In a student club poll, event $A$ is “a student is in the robotics club” and event $B$ is “a student is in the debate team.” The poll shows $P(A)=0.25$, $P(B)=0.18$, and $P(A\cap B)=0.05$. What is the probability that a student is in robotics or debate (inclusive or)?
0.05
0.33
0.38
0.43
Explanation
This question tests the Addition Rule for finding the probability of the union of two events, P(A ∪ B). Simply adding P(A) and P(B) would double-count the students in both robotics and debate, overestimating the total. Subtracting P(A ∩ B) corrects for this overlap, ensuring each student is counted only once. Using the given values, P(A ∪ B) = 0.25 + 0.18 - 0.05 = 0.38. This correct answer of 0.38 represents the inclusive probability of being in robotics or debate or both. A common mistake is forgetting to subtract the intersection, which would give 0.43, but that's too high because of the double-counting. To avoid this, mentally sketch a Venn diagram to visualize the overlap and remember to subtract it.

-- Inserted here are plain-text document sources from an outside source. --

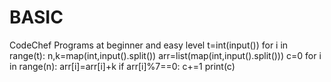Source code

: # BASIC
CodeChef Programs at beginner and easy level
t=int(input())
for i in range(t):
    n,k=map(int,input().split())
    arr=list(map(int,input().split()))
    c=0
    for i in range(n):
        arr[i]=arr[i]+k 
        if arr[i]%7==0:
            c+=1
    print(c)
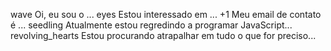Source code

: wave Oi, eu sou o ...
eyes Estou interessado em ...
+1 Meu email de contato é  ...
seedling Atualmente estou regredindo a programar JavaScript...
revolving_hearts Estou procurando atrapalhar em tudo o que for preciso...
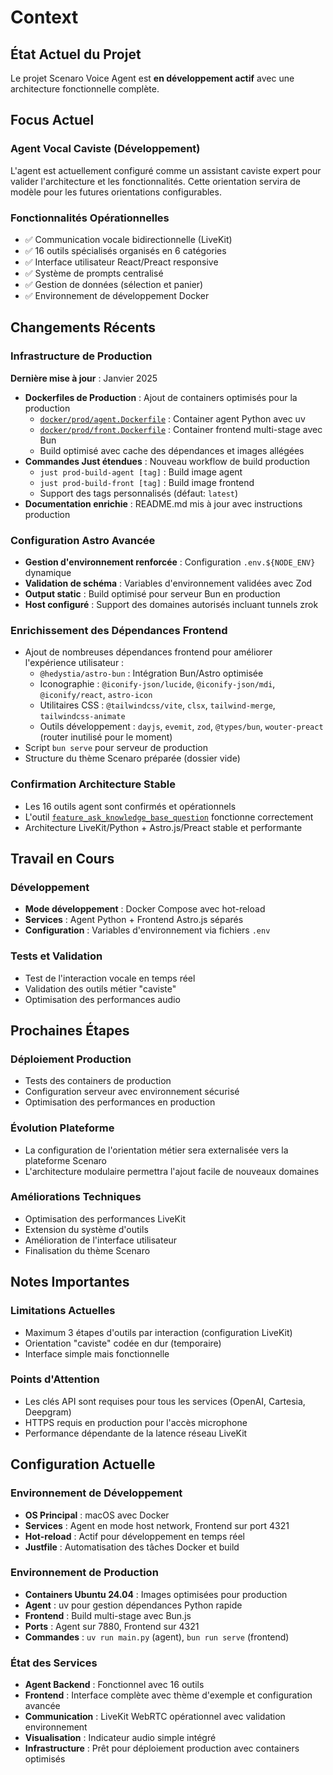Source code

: # Context

## État Actuel du Projet

Le projet Scenaro Voice Agent est **en développement actif** avec une architecture fonctionnelle complète.

## Focus Actuel

### Agent Vocal Caviste (Développement)

L'agent est actuellement configuré comme un assistant caviste expert pour valider l'architecture et les fonctionnalités. Cette orientation servira de modèle pour les futures orientations configurables.

### Fonctionnalités Opérationnelles

- ✅ Communication vocale bidirectionnelle (LiveKit)
- ✅ 16 outils spécialisés organisés en 6 catégories
- ✅ Interface utilisateur React/Preact responsive
- ✅ Système de prompts centralisé
- ✅ Gestion de données (sélection et panier)
- ✅ Environnement de développement Docker

## Changements Récents

### Infrastructure de Production

**Dernière mise à jour** : Janvier 2025

- **Dockerfiles de Production** : Ajout de containers optimisés pour la production
  - [`docker/prod/agent.Dockerfile`](docker/prod/agent.Dockerfile) : Container agent Python avec uv
  - [`docker/prod/front.Dockerfile`](docker/prod/front.Dockerfile) : Container frontend multi-stage avec Bun
  - Build optimisé avec cache des dépendances et images allégées
- **Commandes Just étendues** : Nouveau workflow de build production
  - `just prod-build-agent [tag]` : Build image agent
  - `just prod-build-front [tag]` : Build image frontend
  - Support des tags personnalisés (défaut: `latest`)
- **Documentation enrichie** : README.md mis à jour avec instructions production

### Configuration Astro Avancée

- **Gestion d'environnement renforcée** : Configuration `.env.${NODE_ENV}` dynamique
- **Validation de schéma** : Variables d'environnement validées avec Zod
- **Output static** : Build optimisé pour serveur Bun en production
- **Host configuré** : Support des domaines autorisés incluant tunnels zrok

### Enrichissement des Dépendances Frontend

- Ajout de nombreuses dépendances frontend pour améliorer l'expérience utilisateur :
  - `@hedystia/astro-bun` : Intégration Bun/Astro optimisée
  - Iconographie : `@iconify-json/lucide`, `@iconify-json/mdi`, `@iconify/react`, `astro-icon`
  - Utilitaires CSS : `@tailwindcss/vite`, `clsx`, `tailwind-merge`, `tailwindcss-animate`
  - Outils développement : `dayjs`, `evemit`, `zod`, `@types/bun`, `wouter-preact` (router inutilisé pour le moment)
- Script `bun serve` pour serveur de production
- Structure du thème Scenaro préparée (dossier vide)

### Confirmation Architecture Stable

- Les 16 outils agent sont confirmés et opérationnels
- L'outil [`feature_ask_knowledge_base_question`](agent/cognition/tools/feature_ask_knowledge_base_question.py:13) fonctionne correctement
- Architecture LiveKit/Python + Astro.js/Preact stable et performante

## Travail en Cours

### Développement

- **Mode développement** : Docker Compose avec hot-reload
- **Services** : Agent Python + Frontend Astro.js séparés
- **Configuration** : Variables d'environnement via fichiers `.env`

### Tests et Validation

- Test de l'interaction vocale en temps réel
- Validation des outils métier "caviste"
- Optimisation des performances audio

## Prochaines Étapes

### Déploiement Production

- Tests des containers de production
- Configuration serveur avec environnement sécurisé
- Optimisation des performances en production

### Évolution Plateforme

- La configuration de l'orientation métier sera externalisée vers la plateforme Scenaro
- L'architecture modulaire permettra l'ajout facile de nouveaux domaines

### Améliorations Techniques

- Optimisation des performances LiveKit
- Extension du système d'outils
- Amélioration de l'interface utilisateur
- Finalisation du thème Scenaro

## Notes Importantes

### Limitations Actuelles

- Maximum 3 étapes d'outils par interaction (configuration LiveKit)
- Orientation "caviste" codée en dur (temporaire)
- Interface simple mais fonctionnelle

### Points d'Attention

- Les clés API sont requises pour tous les services (OpenAI, Cartesia, Deepgram)
- HTTPS requis en production pour l'accès microphone
- Performance dépendante de la latence réseau LiveKit

## Configuration Actuelle

### Environnement de Développement

- **OS Principal** : macOS avec Docker
- **Services** : Agent en mode host network, Frontend sur port 4321
- **Hot-reload** : Actif pour développement en temps réel
- **Justfile** : Automatisation des tâches Docker et build

### Environnement de Production

- **Containers Ubuntu 24.04** : Images optimisées pour production
- **Agent** : uv pour gestion dépendances Python rapide
- **Frontend** : Build multi-stage avec Bun.js
- **Ports** : Agent sur 7880, Frontend sur 4321
- **Commandes** : `uv run main.py` (agent), `bun run serve` (frontend)

### État des Services

- **Agent Backend** : Fonctionnel avec 16 outils
- **Frontend** : Interface complète avec thème d'exemple et configuration avancée
- **Communication** : LiveKit WebRTC opérationnel avec validation environnement
- **Visualisation** : Indicateur audio simple intégré
- **Infrastructure** : Prêt pour déploiement production avec containers optimisés
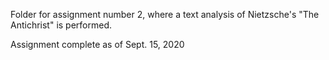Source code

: Folder for assignment number 2, where a text analysis of Nietzsche's "The Antichrist" is performed.

Assignment complete as of Sept. 15, 2020
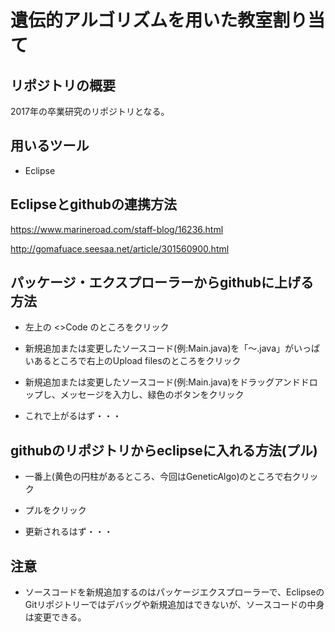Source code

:# 遺伝的アルゴリズムを用いた教室割り当て

## リポジトリの概要

2017年の卒業研究のリポジトリとなる。

## 用いるツール

- Eclipse

## Eclipseとgithubの連携方法

https://www.marineroad.com/staff-blog/16236.html

http://gomafuace.seesaa.net/article/301560900.html

## パッケージ・エクスプローラーからgithubに上げる方法

- 左上の <>Code のところをクリック

- 新規追加または変更したソースコード(例:Main.java)を「～.java」がいっぱいあるところで右上のUpload filesのところをクリック

- 新規追加または変更したソースコード(例:Main.java)をドラッグアンドドロップし、メッセージを入力し、緑色のボタンをクリック

- これで上がるはず・・・

## githubのリポジトリからeclipseに入れる方法(プル)

- 一番上(黄色の円柱があるところ、今回はGeneticAlgo)のところで右クリック

- プルをクリック

- 更新されるはず・・・

## 注意

- ソースコードを新規追加するのはパッケージエクスプローラーで、EclipseのGitリポジトリーではデバッグや新規追加はできないが、ソースコードの中身は変更できる。
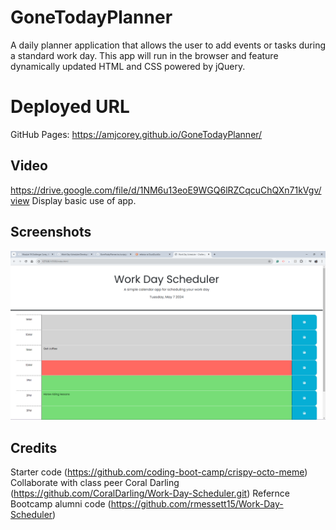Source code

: # GoneTodayPlanner
 A daily planner application that allows the user to add events or tasks during a standard work day. This app will run in the browser and feature dynamically updated HTML and CSS powered by jQuery.

 # Deployed URL
 GitHub Pages: https://amjcorey.github.io/GoneTodayPlanner/

 ## Video
https://drive.google.com/file/d/1NM6u13eoE9WGQ6lRZCqcuChQXn71kVgv/view
Display basic use of app.

## Screenshots
![work-day-scheduler](img\work-day-scheduler.png)

## Credits
Starter code (https://github.com/coding-boot-camp/crispy-octo-meme)
Collaborate with class peer Coral Darling (https://github.com/CoralDarling/Work-Day-Scheduler.git)
Refernce Bootcamp alumni code (https://github.com/rmessett15/Work-Day-Scheduler)
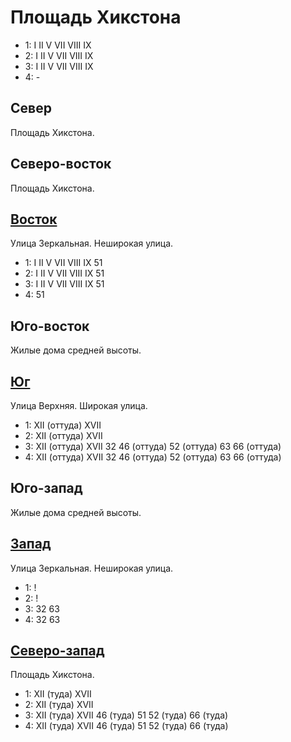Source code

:# Площадь Хикстона

* 1:    I   II  V   VII VIII    IX
* 2:    I   II  V   VII VIII    IX
* 3:    I   II  V   VII VIII    IX
* 4:    -

## Север

Площадь Хикстона.

## Северо-восток

Площадь Хикстона.

## [Восток](./510070.md)

Улица Зеркальная.
Неширокая улица.

* 1:    I   II  V   VII VIII    IX  51
* 2:    I   II  V   VII VIII    IX  51
* 3:    I   II  V   VII VIII    IX  51
* 4:    51

## Юго-восток

Жилые дома средней высоты.

## [Юг](./500080.md)

Улица Верхняя.
Широкая улица.

* 1:    XII (оттуда)    XVII
* 2:    XII (оттуда)    XVII
* 3:    XII (оттуда)    XVII    32  46 (оттуда) 52 (оттуда) 63  66 (оттуда)
* 4:    XII (оттуда)    XVII    32  46 (оттуда) 52 (оттуда) 63  66 (оттуда)

## Юго-запад

Жилые дома средней высоты.

## [Запад](./2212)

Улица Зеркальная.
Неширокая улица.

* 1:    !
* 2:    !
* 3:    32  63
* 4:    32  63

## [Северо-запад](./450065.md)

Площадь Хикстона.

* 1:    XII (туда)  XVII
* 2:    XII (туда)  XVII
* 3:    XII (туда)  XVII    46 (туда)   51  52 (туда)   66 (туда)
* 4:    XII (туда)  XVII    46 (туда)   51  52 (туда)   66 (туда)
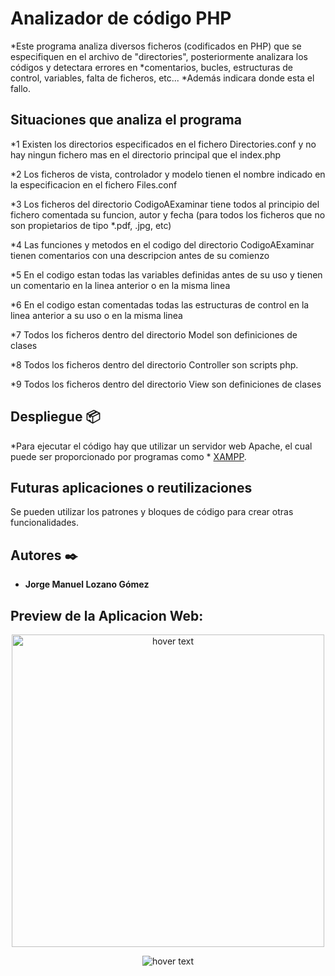 
# Analizador de código PHP

*Este programa analiza diversos ficheros (codificados en PHP) que se especifiquen en el archivo de "directories", posteriormente analizara los códigos y detectara errores en *comentarios, bucles, estructuras de control, variables, falta de ficheros, etc...
*Además indicara donde esta el fallo.

## Situaciones que analiza el programa

*1 Existen los directorios especificados en el fichero Directories.conf y no hay ningun fichero mas en el directorio principal que el index.php

*2 Los ficheros de vista, controlador y modelo tienen el nombre indicado en la especificacion en el fichero Files.conf

*3 Los ficheros del directorio CodigoAExaminar tiene todos al principio del fichero comentada su funcion, autor y fecha (para todos los ficheros que no son propietarios de tipo *.pdf, .jpg, etc)

*4 Las funciones y metodos en el codigo del directorio CodigoAExaminar tienen comentarios con una descripcion antes de su comienzo

*5 En el codigo estan todas las variables definidas antes de su uso y tienen un comentario en la linea anterior o en la misma linea

*6 En el codigo estan comentadas todas las estructuras de control en la linea anterior a su uso o en la misma linea

*7 Todos los ficheros dentro del directorio Model son definiciones de clases

*8 Todos los ficheros dentro del directorio Controller son scripts php.

*9 Todos los ficheros dentro del directorio View son definiciones de clases


## Despliegue 📦

*Para ejecutar el código hay que utilizar un servidor web Apache, el cual puede ser proporcionado por programas como * [XAMPP](https://www.apachefriends.org/es/index.html).


## Futuras aplicaciones o reutilizaciones

Se pueden utilizar los patrones y bloques de código para crear otras funcionalidades.


## Autores ✒️

* **Jorge Manuel Lozano Gómez**


## Preview de la Aplicacion Web:

<p align="center">
  <img src="https://https://github.com/jmlgomez73/Analizador_de_Codigo_PHP/master/Previews/1.png" width="500" title="hover text">
</p>
<p align="center">
  <img src="https://https://github.com/jmlgomez73/Analizador_de_Codigo_PHP/master/Previews/2.png" title="hover text">
</p>

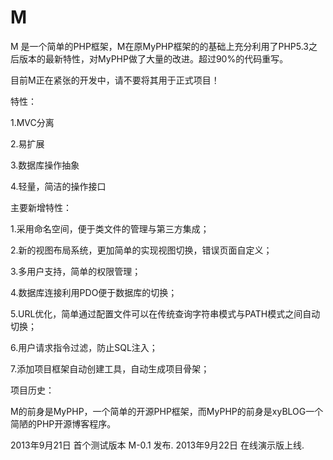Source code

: M
=

M 是一个简单的PHP框架，M在原MyPHP框架的的基础上充分利用了PHP5.3之后版本的最新特性，对MyPHP做了大量的改进。超过90%的代码重写。

目前M正在紧张的开发中，请不要将其用于正式项目！


特性：

1.MVC分离

2.易扩展

3.数据库操作抽象

4.轻量，简洁的操作接口


主要新增特性：

1.采用命名空间，便于类文件的管理与第三方集成；

2.新的视图布局系统，更加简单的实现视图切换，错误页面自定义；

3.多用户支持，简单的权限管理；

4.数据库连接利用PDO便于数据库的切换；

5.URL优化，简单通过配置文件可以在传统查询字符串模式与PATH模式之间自动切换；

6.用户请求指令过滤，防止SQL注入；

7.添加项目框架自动创建工具，自动生成项目骨架；


项目历史：

M的前身是MyPHP，一个简单的开源PHP框架，而MyPHP的前身是xyBLOG一个简陋的PHP开源博客程序。

2013年9月21日 首个测试版本 M-0.1 发布.
2013年9月22日 在线演示版上线.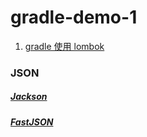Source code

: # gradle-demo-1

1. [gradle 使用 lombok](https://cloud.tencent.com/developer/article/1480194) 


### JSON
##### [Jackson](jackson.md)

##### [FastJSON](fastjson.md)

In a survey about commuting, event $A$ is “a person uses public transit at least once a week” and event $B$ is “a person bikes at least once a week.” The survey reports $P(A)=0.40$, $P(B)=0.27$, and $P(A\cap B)=0.10$. What is $P(A\cup B)$, where “or” is inclusive (transit or biking or both)?
0.47
0.57
0.67
0.90
Explanation
This question tests the Addition Rule for finding the probability of the union of two events, P(A ∪ B). Simply adding P(A) and P(B) would double-count the people who use both transit and bike weekly, overestimating the total. Subtracting P(A ∩ B) corrects for this overlap, ensuring each person is counted only once. Using the given values, P(A ∪ B) = 0.40 + 0.27 - 0.10 = 0.57. This correct answer of 0.57 represents the inclusive probability of using transit or biking or both. A common mistake is forgetting to subtract the intersection, which would give 0.67, but that's too high because of the double-counting. To avoid this, mentally sketch a Venn diagram to visualize the overlap and remember to subtract it.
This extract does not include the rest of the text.